# [Activity]
Below are some records. Copy every line in them that holds "will".

[Stored data]
▼
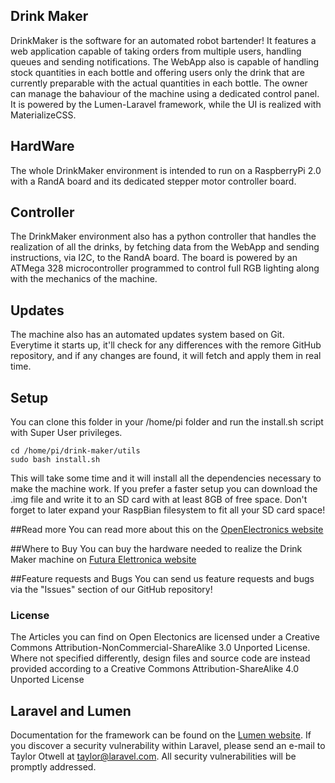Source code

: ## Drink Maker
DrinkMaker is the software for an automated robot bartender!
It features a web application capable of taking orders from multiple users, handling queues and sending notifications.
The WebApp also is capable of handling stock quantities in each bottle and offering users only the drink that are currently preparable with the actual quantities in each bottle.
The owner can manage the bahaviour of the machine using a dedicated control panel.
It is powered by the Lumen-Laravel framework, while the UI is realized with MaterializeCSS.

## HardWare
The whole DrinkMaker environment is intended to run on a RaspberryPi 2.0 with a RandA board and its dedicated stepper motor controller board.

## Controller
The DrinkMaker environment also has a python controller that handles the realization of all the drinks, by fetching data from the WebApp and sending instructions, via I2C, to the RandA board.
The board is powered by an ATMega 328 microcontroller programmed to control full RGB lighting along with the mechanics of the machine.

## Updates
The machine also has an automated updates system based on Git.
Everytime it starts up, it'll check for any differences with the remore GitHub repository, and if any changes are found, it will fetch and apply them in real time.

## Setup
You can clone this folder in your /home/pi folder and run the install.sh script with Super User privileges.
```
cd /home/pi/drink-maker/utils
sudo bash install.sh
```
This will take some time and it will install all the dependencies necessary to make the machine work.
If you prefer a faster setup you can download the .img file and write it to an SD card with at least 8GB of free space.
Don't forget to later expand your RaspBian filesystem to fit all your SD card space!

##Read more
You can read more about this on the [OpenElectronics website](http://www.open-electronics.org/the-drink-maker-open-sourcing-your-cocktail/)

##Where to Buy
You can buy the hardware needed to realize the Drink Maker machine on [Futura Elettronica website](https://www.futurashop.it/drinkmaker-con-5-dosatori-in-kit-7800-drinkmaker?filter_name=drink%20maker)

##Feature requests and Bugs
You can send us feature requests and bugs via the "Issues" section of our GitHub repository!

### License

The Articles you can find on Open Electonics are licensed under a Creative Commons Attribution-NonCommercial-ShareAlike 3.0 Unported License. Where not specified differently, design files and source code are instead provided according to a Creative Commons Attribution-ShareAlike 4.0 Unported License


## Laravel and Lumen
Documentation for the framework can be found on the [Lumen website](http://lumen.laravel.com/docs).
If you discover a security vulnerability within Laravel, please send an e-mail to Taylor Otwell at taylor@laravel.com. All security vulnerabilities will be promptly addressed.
▲
▼
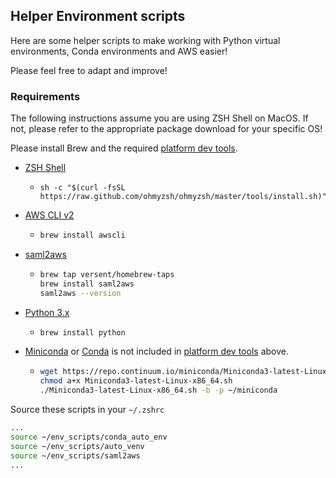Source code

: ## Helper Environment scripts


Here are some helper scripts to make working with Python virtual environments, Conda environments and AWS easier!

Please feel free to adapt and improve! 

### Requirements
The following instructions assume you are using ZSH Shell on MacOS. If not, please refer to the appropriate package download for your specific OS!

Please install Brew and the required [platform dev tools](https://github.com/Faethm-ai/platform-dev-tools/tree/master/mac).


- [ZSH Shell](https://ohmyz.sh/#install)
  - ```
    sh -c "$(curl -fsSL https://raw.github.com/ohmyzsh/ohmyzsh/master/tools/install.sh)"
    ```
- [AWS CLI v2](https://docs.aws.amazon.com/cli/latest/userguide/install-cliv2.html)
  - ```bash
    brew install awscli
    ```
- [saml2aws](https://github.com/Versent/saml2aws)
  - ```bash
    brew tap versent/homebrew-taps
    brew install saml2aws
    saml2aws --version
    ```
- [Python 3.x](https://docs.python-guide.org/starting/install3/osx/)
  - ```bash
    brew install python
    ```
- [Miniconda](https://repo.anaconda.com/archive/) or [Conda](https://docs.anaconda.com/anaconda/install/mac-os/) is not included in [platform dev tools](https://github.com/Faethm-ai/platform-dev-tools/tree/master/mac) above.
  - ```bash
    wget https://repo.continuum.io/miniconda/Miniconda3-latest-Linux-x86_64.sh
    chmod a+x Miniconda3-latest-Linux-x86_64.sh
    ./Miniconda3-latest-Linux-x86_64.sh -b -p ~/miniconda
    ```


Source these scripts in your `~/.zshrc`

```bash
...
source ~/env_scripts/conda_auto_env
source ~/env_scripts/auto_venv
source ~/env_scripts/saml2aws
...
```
▲
# [Task output]
Everytime it starts up, it'll check for any differences with the remore GitHub repository, and if any changes are found, it will fetch and apply them in real time.
This will take some time and it will install all the dependencies necessary to make the machine work.
If you discover a security vulnerability within Laravel, please send an e-mail to Taylor Otwell at taylor@laravel.com. All security vulnerabilities will be promptly addressed.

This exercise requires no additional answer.